How Debt Relief Works is a video that demystifies the debt consolidation or the debt settlement process. When a person has accumulated substantial amounts of high-interest debt and is struggling to make the minimum payments on those credit accounts, that person usually seeks help from debt settlement or debt relief companies. These debt consolidation companies usually offer customers two options. Option one consists of a debt consolidation loan where all high-interest debt is paid-off with one low-interest loan. Option two consists of stopping payments on all credit accounts for 90 or 120 days, negotiating a settlement with all creditors, then paying a lump-sum amount.
Option one usually is a best- case scenario in my mind as your credit stays relatively unscathed, as your monthly payments go from many to just one, and as you’re paying less interest overall. However, most people have a hard time getting approved for a debt consolidation loan as banks shy away from customers that are having financial difficulty.

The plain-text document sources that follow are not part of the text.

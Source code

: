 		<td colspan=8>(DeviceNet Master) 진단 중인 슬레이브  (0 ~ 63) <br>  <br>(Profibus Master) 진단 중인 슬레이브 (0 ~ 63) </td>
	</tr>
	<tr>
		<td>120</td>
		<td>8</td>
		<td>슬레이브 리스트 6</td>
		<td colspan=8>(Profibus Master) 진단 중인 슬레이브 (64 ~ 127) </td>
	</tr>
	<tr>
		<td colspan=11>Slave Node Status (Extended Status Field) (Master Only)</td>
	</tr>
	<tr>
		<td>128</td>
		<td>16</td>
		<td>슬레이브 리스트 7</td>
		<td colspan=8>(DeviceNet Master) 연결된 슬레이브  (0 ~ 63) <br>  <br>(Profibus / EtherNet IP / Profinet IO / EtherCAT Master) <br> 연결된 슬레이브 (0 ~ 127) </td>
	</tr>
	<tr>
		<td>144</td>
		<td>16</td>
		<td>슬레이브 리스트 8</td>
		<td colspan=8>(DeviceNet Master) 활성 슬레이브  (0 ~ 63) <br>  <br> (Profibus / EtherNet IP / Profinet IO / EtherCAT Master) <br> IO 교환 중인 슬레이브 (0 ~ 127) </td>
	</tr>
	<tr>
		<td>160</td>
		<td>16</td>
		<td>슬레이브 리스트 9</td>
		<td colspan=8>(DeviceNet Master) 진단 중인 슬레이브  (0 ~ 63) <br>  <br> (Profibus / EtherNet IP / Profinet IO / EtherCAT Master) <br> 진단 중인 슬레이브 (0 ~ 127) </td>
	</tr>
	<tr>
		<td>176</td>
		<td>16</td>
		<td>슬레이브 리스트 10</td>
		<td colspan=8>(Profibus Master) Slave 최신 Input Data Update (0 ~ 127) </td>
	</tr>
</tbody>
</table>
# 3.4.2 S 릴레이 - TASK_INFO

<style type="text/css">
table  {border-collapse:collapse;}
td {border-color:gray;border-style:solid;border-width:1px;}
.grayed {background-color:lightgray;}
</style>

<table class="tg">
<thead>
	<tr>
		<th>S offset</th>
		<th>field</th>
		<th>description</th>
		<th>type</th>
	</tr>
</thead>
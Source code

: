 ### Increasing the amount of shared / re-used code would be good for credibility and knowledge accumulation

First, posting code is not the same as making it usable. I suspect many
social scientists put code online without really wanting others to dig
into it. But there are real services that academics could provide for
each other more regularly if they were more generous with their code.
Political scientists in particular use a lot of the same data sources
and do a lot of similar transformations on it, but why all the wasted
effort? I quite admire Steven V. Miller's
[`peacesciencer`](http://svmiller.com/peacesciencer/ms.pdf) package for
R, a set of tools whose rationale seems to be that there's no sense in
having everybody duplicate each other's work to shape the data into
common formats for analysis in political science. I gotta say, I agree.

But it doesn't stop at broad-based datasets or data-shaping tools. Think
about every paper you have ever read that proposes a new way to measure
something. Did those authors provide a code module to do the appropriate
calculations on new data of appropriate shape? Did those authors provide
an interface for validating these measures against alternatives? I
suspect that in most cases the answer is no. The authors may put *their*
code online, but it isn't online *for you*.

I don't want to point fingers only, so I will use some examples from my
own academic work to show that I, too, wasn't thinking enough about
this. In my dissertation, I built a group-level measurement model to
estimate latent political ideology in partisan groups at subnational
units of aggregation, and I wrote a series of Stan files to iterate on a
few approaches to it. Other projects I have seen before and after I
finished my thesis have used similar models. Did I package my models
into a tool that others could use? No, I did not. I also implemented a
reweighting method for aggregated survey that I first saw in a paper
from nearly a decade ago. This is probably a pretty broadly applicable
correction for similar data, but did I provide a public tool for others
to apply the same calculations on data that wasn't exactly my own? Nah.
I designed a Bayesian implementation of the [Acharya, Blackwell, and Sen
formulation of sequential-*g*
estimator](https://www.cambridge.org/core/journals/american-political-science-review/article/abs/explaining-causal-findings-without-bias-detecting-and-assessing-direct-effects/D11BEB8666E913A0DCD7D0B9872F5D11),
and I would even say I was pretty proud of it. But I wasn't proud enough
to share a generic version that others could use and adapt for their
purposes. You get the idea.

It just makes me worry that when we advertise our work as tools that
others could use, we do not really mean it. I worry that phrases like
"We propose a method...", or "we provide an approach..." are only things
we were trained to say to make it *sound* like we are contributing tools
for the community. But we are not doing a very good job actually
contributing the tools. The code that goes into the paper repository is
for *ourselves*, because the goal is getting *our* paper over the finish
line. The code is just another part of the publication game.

Option two is left. Option two has you make payments to an account that is held by the debt relief company until there is enough funds in said account for a lump-sum payment to be considered. At said time, the debt relief company approaches your creditors that haven’t gotten paid in a number of months, negotiates on your behalf, and settles your debt. Your credit takes a beating but you’re a now out from under a mountain of debt.
I would encourage you to do lots of research and consider settling your debt on your own. Many things that a debt settlement company does you can do for yourself. It’s just a matter of speaking with your creditors and understanding their debt relief process.
Definitely watch the video. You’ll be entertained and you’ll learn lots about debt relief, debt settlement, or debt consolidation.